Photo of Stephen Fratpietro 
Stephen Fratpietro

June 23, 2021 – Thunder Bay, Ont.

Lakehead University’s Paleo-DNA Laboratory is helping investigate one of Vancouver’s oldest unsolved murders.

Stephen Fratpietro, Technical Manager of Lakehead’s Paleo-DNA Lab, is working with Redgrave Research Forensics Services and the Vancouver Police Department to identify two boys found dead in Stanley Park in the early 1950s.

The case – known in popular culture as Babes in the Woods – dates back to 1953, when a groundskeeper discovered the boys’ skeletal remains near Beaver Lake. The children’s skulls had been bludgeoned by a hatchet found near their bodies. A picnic basket filled with petrified food was also found.

All of this was covered by a woman’s fur coat. It’s believed the children, aged seven and eight, were killed in the late 1940s and laid undiscovered for five or six years, hidden beneath thick brush in Stanley Park.

“Lakehead’s DNA lab was initially created on the premise of being able to acquire DNA from ancient and degraded material,” Fratpietro said. “Over the years we have optimized our methods to become very successful at this.”

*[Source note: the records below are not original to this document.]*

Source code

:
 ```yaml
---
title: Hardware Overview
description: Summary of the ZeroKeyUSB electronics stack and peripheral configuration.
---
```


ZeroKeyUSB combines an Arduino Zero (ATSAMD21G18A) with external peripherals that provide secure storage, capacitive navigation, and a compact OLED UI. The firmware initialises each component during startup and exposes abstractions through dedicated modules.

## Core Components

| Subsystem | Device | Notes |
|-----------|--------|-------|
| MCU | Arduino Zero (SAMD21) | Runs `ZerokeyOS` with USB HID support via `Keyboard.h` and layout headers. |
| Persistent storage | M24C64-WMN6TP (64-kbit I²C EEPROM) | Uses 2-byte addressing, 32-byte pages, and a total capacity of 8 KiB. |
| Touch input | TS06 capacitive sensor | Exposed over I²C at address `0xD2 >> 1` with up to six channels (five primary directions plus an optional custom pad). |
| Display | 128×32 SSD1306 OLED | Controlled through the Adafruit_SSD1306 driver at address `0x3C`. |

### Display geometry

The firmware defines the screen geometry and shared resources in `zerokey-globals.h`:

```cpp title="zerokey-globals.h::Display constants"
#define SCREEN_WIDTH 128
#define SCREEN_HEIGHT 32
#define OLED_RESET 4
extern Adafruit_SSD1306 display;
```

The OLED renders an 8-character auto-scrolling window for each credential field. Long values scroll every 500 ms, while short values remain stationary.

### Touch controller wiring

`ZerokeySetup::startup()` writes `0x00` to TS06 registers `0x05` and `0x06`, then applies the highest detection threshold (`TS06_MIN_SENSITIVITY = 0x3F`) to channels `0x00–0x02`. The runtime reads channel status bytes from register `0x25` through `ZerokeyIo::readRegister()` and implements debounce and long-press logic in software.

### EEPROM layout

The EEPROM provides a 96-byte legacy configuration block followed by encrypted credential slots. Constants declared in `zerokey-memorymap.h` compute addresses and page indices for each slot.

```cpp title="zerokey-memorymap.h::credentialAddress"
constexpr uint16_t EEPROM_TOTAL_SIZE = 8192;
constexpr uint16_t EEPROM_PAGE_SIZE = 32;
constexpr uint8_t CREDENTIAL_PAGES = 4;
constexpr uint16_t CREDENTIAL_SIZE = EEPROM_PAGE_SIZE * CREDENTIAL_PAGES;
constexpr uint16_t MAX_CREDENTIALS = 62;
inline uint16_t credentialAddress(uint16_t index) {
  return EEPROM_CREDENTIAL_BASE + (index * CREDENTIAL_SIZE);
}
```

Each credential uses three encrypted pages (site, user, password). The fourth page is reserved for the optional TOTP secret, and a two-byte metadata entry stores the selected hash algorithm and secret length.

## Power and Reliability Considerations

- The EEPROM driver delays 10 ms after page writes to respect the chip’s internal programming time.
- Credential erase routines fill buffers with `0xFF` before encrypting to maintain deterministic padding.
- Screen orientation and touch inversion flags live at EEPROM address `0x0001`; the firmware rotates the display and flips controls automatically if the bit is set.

A lot of laboratories can extract DNA, but it takes specific knowledge along with the proper facility to work with ancient or degraded material that has been heavily handled, such as in the Babes in the Woods case, he said.

Fratpietro can’t say too much about the case, only that he and his team successfully extracted DNA from the children’s bones.

He recently sent the samples for whole genome sequencing, which will allow Redgrave Research Forensic Services to compare the genealogical data with public DNA databases such as GEDmatch and FamilyTreeDNA.

Fratpietro said he hopes his work can help identify the boys, and maybe even determine who killed them.

“Knowing that we contributed to any finding would feel great. We definitely have the capability to do something like that at Lakehead,” he said.

On May 18 the Vancouver Police Department announced that they would be working with the Redgrave Research Forensic Services team to gain more insight into the cold case.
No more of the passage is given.